RICHMOND, Va. – A state appeals court has sided with a Virginia Beach man who donated sperm to his longtime girlfriend, overturning a ruling that he lacked any parental rights after the couple split up.
A three-judge panel of the Virginia Court of Appeals last week overturned a lower court’s decision in the case of attorney Billy Breit, who hasn’t seen his daughter in more than a year. They ordered the case to be heard by a different judge.
Breit and Beverley Mason conceived their daughter through in-vitro fertilization. Before the birth, the couple signed a joint custody and visitation agreement in case they parted ways. They also signed an affidavit stating that Breit was the child’s biological father. They also agreed that the baby would have the hyphenated last name of Mason-Breit.
The couple split after the baby was 4 months old, and Mason abruptly stopped allowing him visitation about nine months after that, Breit said.
To this day, he hasn’t been given a reason, Breit said.
“We all would like to know the answer to that question,” Breit told The Virginian-Pilot ( http://bit.ly/ygQqGc).
Mason declined to comment except to say she would prefer to keep the matter private for the sake of the child.
Breit fought the matter, first in Juvenile and Domestic Relations Court, where he lost, and again in Circuit Court. Because he’s a practicing attorney in Virginia Beach, the judges all recused themselves. Retired Richmond Circuit Judge Theodore Markow was brought in to hear the case.
In arguing that Breit wasn’t the girl’s legal father, Mason’s attorneys cited a section of Virginia law that says “donors of sperm or ova shall not have any parental rights or duties for any child,” and another section that states a “donor is not the parent of a child conceived through assisted conception unless the donor is the husband of the gestational mother.”
Breit’s lawyers said those sections of law were meant to prohibit anonymous sperm or egg donors from making parental claims.
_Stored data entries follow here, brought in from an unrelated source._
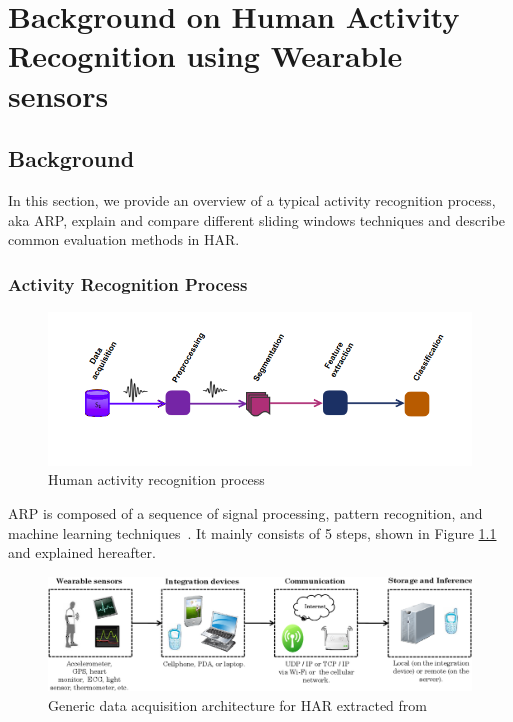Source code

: \chapter{Background on Human Activity Recognition using Wearable sensors} \label{chap:background}
\section{Background }
In this section, we provide an overview of a typical activity recognition process, aka ARP, explain and compare different sliding windows techniques and describe common evaluation methods in HAR.
\subsection{Activity Recognition Process}\label{subsec:ARP}

\begin{figure}[ht]
    \centering
    \includegraphics[width=1\textwidth]{Figures/HARP.png}
    \caption{Human activity recognition process}
    \label{fig:tsprocess}
\end{figure}

ARP is composed of a sequence of signal processing, pattern recognition, and 
machine learning techniques~\cite{bulling2014tutorial}. It mainly 
consists of 5 steps, shown in Figure \ref{fig:tsprocess} and 
explained hereafter.

\begin{figure}[ht]
    \centering
    \includegraphics[width=.9\textwidth]{Figures/general_data_acqu.png}
    \caption{Generic data acquisition architecture for HAR extracted from~\cite{lara2012survey}}
    \label{fig:data_aqc}
\end{figure}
And perhaps, they say, it harkens back to a time when certain legislators wanted only married couples to be parents.
In its opinion, the appeals panel called the lower court’s opinion a “manifest absurdity” that “ignores the intent of the legislature.”
Breit’s lawyer Kevin Martingayle said Markow’s decision creates “a very frightening situation.”
The ruling would mean “that any unmarried couple that engaged in any form of assisted conception would be participating in an activity where the father could one day be declared to have absolutely no parental rights,” Martingayle said.
But the General Assembly created another law that says a father can establish his rights as a parent through a “voluntary written statement” between the father and mother that acknowledges paternity, Breit’s lawyers said.
Mason can choose to appeal, but Breit says he hopes she will let the case return to Virginia Beach so they can work out an amicable solution.